Hariri : Rien ne pourra arrêter la marche de la justice

OLJ
24/08/2010
« Vous n'avez pas hésité un moment à défendre la cause du président martyr Rafic Hariri, malgré les campagnes dont cette dernière a été la cible durant les cinq dernières années. Lorsque nous passons en revue ces campagnes et l'ampleur des propos qui ont été tenus au sujet du Tribunal international, lorsque nous passons en revue l'ampleur des programmes et des entretiens réalisés, des discours prononcés..., l'on s'imaginerait que cette cause est finie... Or elle est toujours bien vivante dans les cœurs des Libanais et des habitants de Beyrouth en particulier, comme si tout cela datait d'hier, et qu'il ne s'agissait pas d'un crime commis il y a cinq ans. Les propos n'annuleront pas la vérité. Quelles que soient l'ampleur et la dureté des mots, quelles que soient les provocations et les menaces utilisées, rien ne pourra arrêter la marche de la justice. » C'est par ces mots que le Premier ministre Rafic Hariri s'est adressé hier soir aux habitants de Beyrouth au cours de son iftar à Koraytem, en présence, notamment, fait symbolique, de l'ancienne députée Solange Bachir Gemayel.

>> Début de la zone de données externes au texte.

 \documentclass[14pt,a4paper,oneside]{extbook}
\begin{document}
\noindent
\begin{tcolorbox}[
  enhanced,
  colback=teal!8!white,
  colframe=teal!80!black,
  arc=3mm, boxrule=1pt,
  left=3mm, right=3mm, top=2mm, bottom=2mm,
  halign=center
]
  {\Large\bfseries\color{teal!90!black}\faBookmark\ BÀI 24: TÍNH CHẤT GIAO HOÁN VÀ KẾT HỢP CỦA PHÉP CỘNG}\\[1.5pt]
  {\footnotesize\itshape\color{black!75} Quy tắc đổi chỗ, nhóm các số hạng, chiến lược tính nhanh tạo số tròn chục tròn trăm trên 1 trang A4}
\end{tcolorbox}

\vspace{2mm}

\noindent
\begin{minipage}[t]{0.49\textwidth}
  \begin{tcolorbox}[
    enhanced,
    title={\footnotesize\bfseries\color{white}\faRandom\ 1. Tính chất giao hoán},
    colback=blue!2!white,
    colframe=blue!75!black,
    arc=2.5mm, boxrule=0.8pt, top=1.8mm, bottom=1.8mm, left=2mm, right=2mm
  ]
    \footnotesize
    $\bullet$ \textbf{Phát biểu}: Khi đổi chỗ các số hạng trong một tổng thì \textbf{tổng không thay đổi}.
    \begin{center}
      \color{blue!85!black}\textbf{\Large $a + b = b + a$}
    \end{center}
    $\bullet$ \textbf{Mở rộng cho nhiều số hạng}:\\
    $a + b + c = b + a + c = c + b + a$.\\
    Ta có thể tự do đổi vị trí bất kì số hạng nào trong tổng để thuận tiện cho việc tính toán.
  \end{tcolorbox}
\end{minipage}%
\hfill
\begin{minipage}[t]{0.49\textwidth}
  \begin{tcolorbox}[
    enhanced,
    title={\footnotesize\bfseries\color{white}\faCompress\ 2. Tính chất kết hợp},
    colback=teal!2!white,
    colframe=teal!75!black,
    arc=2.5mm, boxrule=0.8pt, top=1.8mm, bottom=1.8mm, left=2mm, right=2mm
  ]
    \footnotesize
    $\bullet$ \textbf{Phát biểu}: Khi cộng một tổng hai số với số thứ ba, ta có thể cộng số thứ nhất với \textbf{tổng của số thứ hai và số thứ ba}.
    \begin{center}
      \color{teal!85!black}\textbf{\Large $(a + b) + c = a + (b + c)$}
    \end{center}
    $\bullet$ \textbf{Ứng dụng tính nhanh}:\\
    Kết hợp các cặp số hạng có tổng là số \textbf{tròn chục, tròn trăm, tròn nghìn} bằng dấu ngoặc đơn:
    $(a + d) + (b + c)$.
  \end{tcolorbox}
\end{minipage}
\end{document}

« Je suis persuadé que la majorité écrasante des Libanais est concernée par la protection de la justice et par la recherche de la vérité », a-t-il dit, déplorant le fait que nul n'ait tenu compte de son appel à mettre fin aux provocations et aux tentatives de jeter de la poudre aux yeux du monde entier. « Certains cercles et certaines plumes font tout pour escamoter l'opportunité offerte de calmer le jeu et de privilégier le dialogue. (...) Mais quels que soient le ton des voix et le degré des campagnes qui cibleront cette maison, Rafic Hariri, Fouad Siniora ou le Tribunal, je n'entrerai pas dans les polémiques », a-t-il ajouté, appelant l'autre camp à faire son autocritique et à se demander si les campagnes de trahison et les menaces ont été bénéfiques pour le pays durant les cinq dernières années.
Il a enfin salué Solange Gemayel, à l'occasion de l'anniversaire de l'élection de Bachir Gemayel à la présidence, le 23 août 1982, ainsi que le parti Kataëb « dont beaucoup sont tombés en martyrs, notamment Pierre Amine Gemayel, mon ami et mon frère ».